[Stored data]
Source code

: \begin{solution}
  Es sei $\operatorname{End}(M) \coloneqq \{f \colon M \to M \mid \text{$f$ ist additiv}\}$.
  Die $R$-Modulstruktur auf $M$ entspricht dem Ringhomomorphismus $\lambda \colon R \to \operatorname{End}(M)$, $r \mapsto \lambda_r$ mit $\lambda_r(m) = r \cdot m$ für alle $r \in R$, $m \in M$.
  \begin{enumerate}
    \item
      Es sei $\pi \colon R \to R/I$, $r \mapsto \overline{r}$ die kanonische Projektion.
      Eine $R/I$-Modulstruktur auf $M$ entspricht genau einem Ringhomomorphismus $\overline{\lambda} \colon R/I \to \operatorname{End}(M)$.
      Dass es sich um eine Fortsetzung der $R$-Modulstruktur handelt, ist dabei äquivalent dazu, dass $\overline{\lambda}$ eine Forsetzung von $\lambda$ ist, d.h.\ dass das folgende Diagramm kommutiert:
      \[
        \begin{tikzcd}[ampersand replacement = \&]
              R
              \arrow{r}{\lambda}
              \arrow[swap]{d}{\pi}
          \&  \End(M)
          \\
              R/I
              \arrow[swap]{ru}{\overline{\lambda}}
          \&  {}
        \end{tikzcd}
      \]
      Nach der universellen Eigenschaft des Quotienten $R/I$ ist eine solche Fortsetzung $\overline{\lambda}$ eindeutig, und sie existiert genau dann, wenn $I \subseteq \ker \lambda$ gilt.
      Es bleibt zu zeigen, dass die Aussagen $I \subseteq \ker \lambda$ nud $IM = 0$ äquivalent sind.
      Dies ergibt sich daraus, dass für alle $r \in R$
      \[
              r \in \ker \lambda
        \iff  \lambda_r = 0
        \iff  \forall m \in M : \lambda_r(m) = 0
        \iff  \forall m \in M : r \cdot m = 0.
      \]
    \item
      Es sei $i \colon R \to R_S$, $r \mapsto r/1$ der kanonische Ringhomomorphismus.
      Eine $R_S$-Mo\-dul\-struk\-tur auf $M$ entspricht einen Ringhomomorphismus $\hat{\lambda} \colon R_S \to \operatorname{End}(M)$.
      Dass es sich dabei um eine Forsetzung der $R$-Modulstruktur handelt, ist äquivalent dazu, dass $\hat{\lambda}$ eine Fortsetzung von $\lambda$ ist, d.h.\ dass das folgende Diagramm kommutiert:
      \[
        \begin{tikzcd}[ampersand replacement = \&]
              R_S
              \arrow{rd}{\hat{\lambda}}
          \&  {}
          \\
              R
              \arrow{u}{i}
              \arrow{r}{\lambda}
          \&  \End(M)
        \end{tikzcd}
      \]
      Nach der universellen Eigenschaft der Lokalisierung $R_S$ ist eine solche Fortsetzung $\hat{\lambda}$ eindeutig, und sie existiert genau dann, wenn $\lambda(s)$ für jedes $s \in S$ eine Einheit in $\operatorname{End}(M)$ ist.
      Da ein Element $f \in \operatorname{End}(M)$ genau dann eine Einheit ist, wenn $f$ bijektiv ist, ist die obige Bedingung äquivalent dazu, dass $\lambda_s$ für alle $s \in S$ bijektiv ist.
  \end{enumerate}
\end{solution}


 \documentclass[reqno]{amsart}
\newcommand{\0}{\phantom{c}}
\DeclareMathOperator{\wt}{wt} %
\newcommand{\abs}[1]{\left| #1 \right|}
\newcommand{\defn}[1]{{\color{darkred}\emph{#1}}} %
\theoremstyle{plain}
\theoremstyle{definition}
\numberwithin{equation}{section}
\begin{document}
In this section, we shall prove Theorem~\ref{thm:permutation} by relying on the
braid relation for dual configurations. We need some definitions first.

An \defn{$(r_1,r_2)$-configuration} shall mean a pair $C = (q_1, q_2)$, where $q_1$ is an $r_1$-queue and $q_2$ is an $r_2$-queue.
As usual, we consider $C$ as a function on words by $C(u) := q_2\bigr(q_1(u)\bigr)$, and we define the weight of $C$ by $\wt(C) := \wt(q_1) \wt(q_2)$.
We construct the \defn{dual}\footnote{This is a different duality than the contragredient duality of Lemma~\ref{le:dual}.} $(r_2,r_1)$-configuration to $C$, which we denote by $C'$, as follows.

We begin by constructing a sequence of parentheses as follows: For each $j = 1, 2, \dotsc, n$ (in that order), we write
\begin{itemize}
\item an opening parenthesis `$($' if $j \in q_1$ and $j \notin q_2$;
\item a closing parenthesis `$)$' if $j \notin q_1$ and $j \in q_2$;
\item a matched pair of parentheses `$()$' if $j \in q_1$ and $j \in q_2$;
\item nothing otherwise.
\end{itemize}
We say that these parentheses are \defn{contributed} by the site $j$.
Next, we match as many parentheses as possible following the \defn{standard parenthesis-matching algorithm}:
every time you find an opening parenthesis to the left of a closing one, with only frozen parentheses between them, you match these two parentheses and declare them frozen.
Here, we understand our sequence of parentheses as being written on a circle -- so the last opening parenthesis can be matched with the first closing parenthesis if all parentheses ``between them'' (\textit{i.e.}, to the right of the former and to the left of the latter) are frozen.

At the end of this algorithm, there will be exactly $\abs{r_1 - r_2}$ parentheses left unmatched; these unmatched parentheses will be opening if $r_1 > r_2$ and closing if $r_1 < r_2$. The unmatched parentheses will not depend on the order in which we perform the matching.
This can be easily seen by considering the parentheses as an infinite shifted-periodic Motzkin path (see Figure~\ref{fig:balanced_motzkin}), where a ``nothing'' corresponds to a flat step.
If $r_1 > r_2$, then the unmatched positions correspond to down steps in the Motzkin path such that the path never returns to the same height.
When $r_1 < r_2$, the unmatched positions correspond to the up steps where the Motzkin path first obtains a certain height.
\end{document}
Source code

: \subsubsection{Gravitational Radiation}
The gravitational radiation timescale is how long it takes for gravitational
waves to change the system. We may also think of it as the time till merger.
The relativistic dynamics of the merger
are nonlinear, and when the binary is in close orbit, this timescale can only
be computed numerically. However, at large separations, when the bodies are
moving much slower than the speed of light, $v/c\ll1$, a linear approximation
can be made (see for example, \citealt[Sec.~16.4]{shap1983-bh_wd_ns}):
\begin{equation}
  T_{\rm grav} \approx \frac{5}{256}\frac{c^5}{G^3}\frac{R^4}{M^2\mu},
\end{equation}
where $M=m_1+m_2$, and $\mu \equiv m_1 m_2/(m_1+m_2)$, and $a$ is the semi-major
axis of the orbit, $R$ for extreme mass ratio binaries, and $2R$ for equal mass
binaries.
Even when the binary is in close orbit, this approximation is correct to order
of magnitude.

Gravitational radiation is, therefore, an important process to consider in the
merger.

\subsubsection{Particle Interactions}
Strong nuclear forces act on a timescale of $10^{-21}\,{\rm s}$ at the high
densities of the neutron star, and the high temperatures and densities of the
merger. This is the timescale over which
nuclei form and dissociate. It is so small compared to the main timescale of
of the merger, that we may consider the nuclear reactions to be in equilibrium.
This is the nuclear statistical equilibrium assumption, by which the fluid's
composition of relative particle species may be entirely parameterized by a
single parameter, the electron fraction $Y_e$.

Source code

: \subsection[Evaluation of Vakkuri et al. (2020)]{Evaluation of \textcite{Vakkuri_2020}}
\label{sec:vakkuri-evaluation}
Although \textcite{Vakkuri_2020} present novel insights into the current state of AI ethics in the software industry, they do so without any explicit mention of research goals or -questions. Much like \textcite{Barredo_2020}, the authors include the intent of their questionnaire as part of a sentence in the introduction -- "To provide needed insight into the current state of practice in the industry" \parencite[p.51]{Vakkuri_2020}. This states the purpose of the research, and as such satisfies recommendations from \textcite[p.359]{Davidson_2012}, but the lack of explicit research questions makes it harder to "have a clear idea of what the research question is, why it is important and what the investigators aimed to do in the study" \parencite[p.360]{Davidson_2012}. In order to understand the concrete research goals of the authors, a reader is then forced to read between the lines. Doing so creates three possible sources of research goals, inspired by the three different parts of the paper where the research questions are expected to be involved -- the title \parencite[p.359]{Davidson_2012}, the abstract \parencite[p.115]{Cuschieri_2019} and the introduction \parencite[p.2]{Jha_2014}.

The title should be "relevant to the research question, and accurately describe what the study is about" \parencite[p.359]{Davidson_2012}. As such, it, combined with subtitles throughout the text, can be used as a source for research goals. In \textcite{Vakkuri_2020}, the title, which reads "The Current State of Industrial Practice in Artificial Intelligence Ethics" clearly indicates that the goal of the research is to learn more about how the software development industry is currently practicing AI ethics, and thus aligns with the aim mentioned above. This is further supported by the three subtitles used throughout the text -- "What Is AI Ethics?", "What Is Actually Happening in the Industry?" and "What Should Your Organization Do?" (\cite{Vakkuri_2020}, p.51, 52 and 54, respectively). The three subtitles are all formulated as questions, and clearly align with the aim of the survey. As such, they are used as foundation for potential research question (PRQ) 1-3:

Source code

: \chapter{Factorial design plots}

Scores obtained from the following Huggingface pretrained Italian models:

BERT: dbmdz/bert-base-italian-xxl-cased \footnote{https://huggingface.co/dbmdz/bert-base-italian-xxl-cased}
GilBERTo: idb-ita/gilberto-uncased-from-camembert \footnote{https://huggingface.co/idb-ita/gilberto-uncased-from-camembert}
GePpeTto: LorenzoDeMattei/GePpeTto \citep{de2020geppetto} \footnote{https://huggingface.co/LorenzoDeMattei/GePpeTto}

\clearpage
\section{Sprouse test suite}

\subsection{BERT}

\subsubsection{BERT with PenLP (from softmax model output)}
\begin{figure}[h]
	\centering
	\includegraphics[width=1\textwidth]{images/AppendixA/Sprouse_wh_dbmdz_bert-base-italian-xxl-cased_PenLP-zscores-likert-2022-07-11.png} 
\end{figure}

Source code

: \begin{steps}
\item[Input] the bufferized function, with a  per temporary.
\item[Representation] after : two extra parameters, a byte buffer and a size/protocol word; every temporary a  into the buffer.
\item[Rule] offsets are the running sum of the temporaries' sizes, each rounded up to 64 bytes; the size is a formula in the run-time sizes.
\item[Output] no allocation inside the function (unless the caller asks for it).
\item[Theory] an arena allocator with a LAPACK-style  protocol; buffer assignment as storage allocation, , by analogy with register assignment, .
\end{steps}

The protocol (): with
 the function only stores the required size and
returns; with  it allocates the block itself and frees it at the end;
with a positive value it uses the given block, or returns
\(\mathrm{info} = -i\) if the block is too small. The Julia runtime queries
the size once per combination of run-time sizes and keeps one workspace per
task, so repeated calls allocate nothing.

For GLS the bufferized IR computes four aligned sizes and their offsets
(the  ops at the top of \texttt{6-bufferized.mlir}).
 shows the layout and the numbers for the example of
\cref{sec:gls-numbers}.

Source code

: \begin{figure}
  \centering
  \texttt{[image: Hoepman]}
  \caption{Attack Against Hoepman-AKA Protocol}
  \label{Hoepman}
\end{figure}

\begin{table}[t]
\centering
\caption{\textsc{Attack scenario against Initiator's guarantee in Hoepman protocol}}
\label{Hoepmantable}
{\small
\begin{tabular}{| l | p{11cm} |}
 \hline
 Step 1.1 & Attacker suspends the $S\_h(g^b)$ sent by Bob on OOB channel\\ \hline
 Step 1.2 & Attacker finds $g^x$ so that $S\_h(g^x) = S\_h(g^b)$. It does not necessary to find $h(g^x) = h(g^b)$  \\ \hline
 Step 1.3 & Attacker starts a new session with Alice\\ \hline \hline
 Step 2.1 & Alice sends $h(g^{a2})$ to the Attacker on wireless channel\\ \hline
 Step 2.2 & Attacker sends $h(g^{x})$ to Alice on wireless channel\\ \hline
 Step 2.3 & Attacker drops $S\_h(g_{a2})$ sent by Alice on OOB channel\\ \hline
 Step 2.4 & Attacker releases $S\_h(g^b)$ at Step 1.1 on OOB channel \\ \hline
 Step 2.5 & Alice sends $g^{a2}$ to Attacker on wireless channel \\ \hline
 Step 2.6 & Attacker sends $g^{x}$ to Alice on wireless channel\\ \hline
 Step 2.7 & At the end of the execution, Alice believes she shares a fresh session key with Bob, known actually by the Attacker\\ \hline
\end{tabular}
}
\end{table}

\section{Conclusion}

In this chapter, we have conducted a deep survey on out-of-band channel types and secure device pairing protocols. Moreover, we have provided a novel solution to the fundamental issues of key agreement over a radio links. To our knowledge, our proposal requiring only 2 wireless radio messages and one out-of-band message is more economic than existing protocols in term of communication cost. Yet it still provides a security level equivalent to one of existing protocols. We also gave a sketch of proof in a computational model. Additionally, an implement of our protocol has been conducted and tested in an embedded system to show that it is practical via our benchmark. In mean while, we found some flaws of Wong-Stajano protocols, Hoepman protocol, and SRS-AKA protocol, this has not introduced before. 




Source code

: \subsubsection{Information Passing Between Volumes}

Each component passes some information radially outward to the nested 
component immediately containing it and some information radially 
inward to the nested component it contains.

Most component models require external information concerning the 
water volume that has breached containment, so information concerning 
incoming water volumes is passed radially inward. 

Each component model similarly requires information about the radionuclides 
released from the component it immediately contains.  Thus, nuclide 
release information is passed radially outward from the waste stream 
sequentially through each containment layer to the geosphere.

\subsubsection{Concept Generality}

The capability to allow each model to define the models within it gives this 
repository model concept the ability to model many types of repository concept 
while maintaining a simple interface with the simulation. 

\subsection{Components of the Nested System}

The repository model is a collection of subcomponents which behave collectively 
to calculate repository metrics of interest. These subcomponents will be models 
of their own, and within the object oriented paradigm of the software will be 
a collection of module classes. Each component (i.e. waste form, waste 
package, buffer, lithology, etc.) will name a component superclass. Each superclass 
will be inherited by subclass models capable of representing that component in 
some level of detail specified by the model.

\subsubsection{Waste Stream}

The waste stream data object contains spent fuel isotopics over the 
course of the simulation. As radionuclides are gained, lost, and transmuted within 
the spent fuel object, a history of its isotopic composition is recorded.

*Try it*
When a line in the records above holds "steps", that line is to be reported.

*Worked solution*
If $r_1 > r_2$, then the unmatched positions correspond to down steps in the Motzkin path such that the path never returns to the same height.
When $r_1 < r_2$, the unmatched positions correspond to the up steps where the Motzkin path first obtains a certain height.
: \begin{steps}
\end{steps}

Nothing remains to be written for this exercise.